**The problem:**
Exactly as written, output the lines below starting from the first and ending with the line that contains "## 🎯 **Project Overview**"; omit pictures.

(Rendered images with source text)
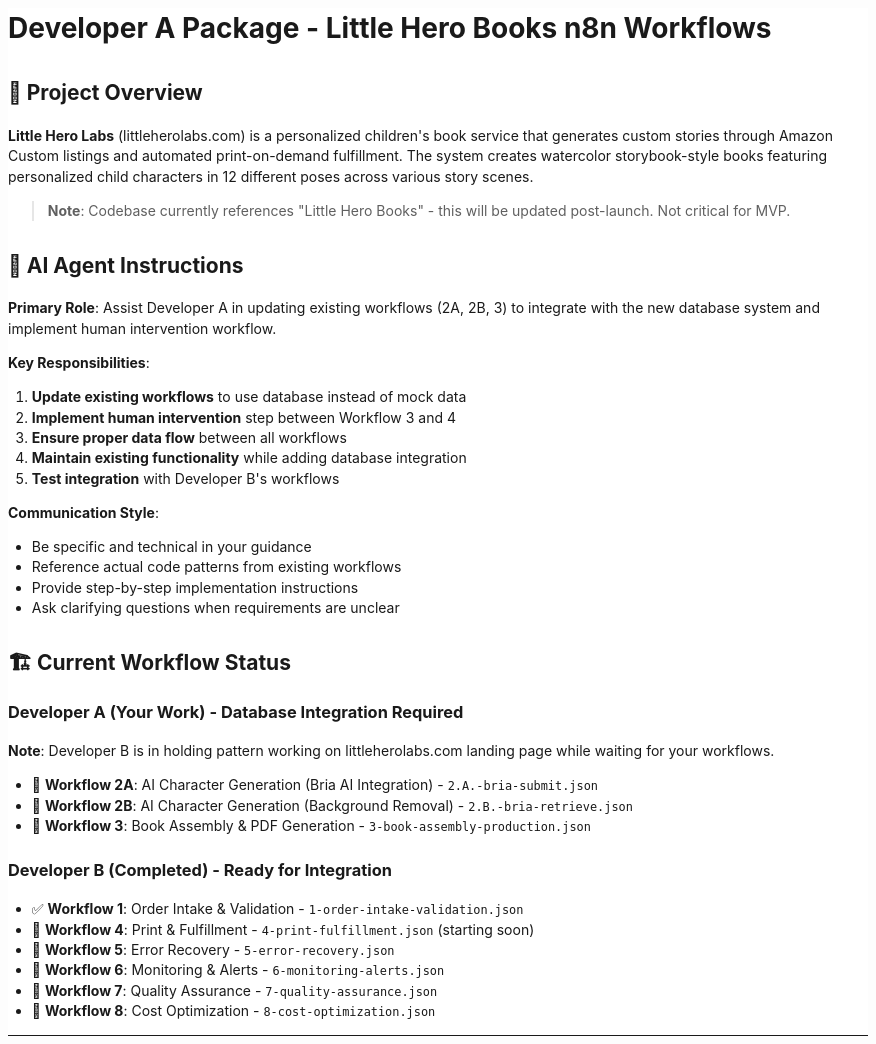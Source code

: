 # Developer A Package - Little Hero Books n8n Workflows

## 🎯 **Project Overview**

**Little Hero Labs** (littleherolabs.com) is a personalized children's book service that generates custom stories through Amazon Custom listings and automated print-on-demand fulfillment. The system creates watercolor storybook-style books featuring personalized child characters in 12 different poses across various story scenes.

> **Note**: Codebase currently references "Little Hero Books" - this will be updated post-launch. Not critical for MVP.

## 🤖 **AI Agent Instructions**

**Primary Role**: Assist Developer A in updating existing workflows (2A, 2B, 3) to integrate with the new database system and implement human intervention workflow.

**Key Responsibilities**:
1. **Update existing workflows** to use database instead of mock data
2. **Implement human intervention** step between Workflow 3 and 4
3. **Ensure proper data flow** between all workflows
4. **Maintain existing functionality** while adding database integration
5. **Test integration** with Developer B's workflows

**Communication Style**: 
- Be specific and technical in your guidance
- Reference actual code patterns from existing workflows
- Provide step-by-step implementation instructions
- Ask clarifying questions when requirements are unclear

## 🏗️ **Current Workflow Status**

### **Developer A (Your Work) - Database Integration Required**
**Note**: Developer B is in holding pattern working on littleherolabs.com landing page while waiting for your workflows.
- 🔄 **Workflow 2A**: AI Character Generation (Bria AI Integration) - `2.A.-bria-submit.json`
- 🔄 **Workflow 2B**: AI Character Generation (Background Removal) - `2.B.-bria-retrieve.json`  
- 🔄 **Workflow 3**: Book Assembly & PDF Generation - `3-book-assembly-production.json`

### **Developer B (Completed) - Ready for Integration**
- ✅ **Workflow 1**: Order Intake & Validation - `1-order-intake-validation.json`
- 🔄 **Workflow 4**: Print & Fulfillment - `4-print-fulfillment.json` (starting soon)
- 🔄 **Workflow 5**: Error Recovery - `5-error-recovery.json`
- 🔄 **Workflow 6**: Monitoring & Alerts - `6-monitoring-alerts.json`
- 🔄 **Workflow 7**: Quality Assurance - `7-quality-assurance.json`
- 🔄 **Workflow 8**: Cost Optimization - `8-cost-optimization.json`

---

**Expected answer:**
Source code

: # Developer A Package - Little Hero Books n8n Workflows

## 🎯 **Project Overview**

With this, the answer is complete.